▶ _What is needed_: What lines of the material below hold the string "JavaScript"? Copy them out.
-- Recorded data follows --
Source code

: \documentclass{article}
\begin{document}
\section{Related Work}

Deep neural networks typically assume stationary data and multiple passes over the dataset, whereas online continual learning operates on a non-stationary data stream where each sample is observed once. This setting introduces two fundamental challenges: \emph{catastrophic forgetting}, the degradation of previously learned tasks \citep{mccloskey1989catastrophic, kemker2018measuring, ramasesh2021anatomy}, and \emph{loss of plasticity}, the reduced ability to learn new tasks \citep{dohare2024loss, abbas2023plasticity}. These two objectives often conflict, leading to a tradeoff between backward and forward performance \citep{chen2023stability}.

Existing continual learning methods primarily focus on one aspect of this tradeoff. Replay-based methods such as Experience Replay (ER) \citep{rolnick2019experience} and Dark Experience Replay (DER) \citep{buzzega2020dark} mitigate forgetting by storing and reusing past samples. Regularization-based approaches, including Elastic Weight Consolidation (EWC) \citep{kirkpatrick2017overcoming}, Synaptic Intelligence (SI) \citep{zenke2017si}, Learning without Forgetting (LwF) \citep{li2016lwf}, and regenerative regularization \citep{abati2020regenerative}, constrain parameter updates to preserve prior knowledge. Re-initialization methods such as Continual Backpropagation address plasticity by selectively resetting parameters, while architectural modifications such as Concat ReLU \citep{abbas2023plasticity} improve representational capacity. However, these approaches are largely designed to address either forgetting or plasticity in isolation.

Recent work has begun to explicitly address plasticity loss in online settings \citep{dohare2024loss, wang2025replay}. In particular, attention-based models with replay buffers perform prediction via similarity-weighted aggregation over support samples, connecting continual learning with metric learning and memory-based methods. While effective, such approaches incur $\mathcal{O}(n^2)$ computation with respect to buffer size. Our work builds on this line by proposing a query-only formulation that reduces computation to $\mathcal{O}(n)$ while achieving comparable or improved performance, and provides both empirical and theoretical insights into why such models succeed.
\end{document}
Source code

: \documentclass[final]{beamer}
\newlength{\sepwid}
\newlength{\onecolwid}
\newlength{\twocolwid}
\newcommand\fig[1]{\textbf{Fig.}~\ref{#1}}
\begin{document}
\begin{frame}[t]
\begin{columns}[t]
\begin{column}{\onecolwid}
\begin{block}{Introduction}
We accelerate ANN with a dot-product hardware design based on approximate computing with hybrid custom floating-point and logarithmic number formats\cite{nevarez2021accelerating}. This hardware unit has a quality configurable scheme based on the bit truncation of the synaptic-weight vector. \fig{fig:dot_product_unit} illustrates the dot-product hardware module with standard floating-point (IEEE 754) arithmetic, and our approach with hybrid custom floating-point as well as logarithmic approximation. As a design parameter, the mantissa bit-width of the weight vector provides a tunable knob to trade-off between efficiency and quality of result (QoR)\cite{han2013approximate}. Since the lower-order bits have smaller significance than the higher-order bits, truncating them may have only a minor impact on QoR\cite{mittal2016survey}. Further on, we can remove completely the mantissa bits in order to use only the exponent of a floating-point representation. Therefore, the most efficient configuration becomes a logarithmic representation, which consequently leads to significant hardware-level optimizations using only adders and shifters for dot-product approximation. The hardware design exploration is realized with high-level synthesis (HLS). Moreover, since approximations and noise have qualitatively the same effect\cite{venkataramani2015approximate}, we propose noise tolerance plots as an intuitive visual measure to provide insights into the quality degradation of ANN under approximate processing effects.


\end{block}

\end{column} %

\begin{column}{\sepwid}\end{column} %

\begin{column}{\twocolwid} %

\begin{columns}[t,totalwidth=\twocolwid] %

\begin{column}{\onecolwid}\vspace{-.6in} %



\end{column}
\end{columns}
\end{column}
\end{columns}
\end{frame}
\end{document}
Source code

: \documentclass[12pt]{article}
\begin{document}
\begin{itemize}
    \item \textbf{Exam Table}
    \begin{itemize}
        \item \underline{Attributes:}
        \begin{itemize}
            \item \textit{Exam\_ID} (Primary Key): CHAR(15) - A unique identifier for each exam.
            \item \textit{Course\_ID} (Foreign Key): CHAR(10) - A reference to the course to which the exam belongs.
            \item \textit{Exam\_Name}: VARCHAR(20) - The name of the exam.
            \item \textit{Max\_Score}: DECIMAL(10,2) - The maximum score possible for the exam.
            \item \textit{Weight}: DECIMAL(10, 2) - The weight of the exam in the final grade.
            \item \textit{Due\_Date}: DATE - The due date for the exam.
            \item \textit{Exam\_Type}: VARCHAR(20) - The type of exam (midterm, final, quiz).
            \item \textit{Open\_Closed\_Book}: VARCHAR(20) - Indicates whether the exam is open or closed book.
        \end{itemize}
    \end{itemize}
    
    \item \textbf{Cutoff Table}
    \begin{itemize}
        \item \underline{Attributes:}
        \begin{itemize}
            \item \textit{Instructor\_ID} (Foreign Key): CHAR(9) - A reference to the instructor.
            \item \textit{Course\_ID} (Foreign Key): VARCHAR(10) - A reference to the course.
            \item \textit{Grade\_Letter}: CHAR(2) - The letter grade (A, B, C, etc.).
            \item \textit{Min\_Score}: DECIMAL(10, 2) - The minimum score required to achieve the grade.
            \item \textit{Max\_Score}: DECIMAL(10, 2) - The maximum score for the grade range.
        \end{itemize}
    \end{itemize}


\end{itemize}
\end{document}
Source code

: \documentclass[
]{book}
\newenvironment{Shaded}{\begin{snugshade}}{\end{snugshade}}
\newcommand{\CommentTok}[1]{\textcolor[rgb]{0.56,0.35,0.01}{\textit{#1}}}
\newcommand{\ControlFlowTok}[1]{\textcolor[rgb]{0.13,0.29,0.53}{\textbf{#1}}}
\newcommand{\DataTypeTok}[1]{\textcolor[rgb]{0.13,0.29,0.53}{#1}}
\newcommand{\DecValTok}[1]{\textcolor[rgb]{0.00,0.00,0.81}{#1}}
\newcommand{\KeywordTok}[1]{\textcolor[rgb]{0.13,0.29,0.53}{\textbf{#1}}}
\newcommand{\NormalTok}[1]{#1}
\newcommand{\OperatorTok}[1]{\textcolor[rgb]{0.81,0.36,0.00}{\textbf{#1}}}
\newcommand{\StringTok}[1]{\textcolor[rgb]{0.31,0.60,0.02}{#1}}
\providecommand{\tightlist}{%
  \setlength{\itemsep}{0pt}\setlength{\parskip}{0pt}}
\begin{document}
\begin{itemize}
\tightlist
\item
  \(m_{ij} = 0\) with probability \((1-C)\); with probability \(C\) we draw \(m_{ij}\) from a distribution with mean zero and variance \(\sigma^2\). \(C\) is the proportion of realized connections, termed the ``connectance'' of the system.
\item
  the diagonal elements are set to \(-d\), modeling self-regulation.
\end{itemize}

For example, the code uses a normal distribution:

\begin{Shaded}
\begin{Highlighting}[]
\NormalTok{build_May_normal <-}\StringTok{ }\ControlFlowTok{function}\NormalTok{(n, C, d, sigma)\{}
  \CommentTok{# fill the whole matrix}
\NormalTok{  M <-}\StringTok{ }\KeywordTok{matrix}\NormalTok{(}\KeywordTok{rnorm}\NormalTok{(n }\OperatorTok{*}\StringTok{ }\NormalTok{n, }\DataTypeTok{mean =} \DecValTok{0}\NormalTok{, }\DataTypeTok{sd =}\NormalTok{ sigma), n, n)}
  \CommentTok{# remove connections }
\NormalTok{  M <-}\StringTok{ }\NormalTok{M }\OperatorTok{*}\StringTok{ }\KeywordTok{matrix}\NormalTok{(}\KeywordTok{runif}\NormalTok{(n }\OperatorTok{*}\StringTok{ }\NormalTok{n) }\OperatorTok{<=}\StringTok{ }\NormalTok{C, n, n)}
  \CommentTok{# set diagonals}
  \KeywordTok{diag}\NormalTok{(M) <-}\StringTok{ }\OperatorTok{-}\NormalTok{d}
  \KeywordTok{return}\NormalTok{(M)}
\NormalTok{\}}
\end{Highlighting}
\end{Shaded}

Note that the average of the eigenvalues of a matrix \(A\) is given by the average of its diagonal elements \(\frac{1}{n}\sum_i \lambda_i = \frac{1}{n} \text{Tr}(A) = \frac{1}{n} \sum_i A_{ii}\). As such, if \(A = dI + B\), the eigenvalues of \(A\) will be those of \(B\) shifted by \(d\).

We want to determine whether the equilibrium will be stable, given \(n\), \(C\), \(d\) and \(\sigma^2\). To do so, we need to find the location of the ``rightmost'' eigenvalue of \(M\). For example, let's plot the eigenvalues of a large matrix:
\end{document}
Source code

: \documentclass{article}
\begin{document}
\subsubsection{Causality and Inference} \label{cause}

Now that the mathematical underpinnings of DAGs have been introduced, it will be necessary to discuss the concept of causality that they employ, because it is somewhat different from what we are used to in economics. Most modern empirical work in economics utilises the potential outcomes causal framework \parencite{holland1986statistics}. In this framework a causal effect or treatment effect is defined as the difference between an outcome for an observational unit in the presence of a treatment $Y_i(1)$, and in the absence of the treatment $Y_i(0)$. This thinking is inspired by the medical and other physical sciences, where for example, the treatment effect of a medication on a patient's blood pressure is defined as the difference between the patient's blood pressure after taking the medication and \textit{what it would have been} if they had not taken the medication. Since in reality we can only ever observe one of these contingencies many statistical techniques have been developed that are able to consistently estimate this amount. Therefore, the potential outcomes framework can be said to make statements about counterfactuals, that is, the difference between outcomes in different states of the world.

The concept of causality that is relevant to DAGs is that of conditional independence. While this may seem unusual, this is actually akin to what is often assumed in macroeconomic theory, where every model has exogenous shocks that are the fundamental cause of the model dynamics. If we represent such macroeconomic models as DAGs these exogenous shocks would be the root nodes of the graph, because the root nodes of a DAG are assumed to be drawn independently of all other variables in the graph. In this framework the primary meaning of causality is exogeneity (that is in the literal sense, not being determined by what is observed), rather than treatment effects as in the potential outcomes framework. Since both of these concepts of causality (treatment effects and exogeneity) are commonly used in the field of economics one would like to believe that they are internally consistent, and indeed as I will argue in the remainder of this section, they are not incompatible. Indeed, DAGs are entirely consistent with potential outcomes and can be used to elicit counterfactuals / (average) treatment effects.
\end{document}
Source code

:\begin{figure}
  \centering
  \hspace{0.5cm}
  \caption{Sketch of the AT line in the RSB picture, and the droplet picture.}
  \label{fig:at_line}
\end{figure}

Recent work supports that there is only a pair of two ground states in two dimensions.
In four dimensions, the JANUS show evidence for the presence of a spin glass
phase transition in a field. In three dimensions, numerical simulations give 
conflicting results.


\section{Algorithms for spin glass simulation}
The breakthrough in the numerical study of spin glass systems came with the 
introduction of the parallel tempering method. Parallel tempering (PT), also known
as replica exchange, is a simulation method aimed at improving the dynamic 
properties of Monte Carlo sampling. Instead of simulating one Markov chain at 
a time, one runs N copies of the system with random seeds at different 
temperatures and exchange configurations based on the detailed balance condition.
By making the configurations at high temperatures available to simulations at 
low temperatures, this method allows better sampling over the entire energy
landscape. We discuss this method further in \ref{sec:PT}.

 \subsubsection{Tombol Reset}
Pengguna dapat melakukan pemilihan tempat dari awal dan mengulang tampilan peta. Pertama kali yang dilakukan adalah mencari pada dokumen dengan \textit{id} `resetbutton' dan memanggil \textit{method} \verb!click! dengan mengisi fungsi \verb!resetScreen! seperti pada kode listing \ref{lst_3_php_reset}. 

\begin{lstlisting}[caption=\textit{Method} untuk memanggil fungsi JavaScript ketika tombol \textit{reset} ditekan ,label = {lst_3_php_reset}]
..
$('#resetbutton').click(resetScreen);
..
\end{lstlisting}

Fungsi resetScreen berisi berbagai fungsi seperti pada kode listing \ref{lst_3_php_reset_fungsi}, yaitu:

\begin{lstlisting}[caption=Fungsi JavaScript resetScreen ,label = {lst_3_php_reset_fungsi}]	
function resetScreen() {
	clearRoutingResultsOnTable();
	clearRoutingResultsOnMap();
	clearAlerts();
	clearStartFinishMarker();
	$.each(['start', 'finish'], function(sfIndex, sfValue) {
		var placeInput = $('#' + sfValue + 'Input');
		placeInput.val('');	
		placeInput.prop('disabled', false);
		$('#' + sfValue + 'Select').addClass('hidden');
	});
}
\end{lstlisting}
-- Recorded data concluded --
▶ _Answer section_:
\begin{lstlisting}[caption=\textit{Method} untuk memanggil fungsi JavaScript ketika tombol \textit{reset} ditekan ,label = {lst_3_php_reset}]
\begin{lstlisting}[caption=Fungsi JavaScript resetScreen ,label = {lst_3_php_reset_fungsi}]	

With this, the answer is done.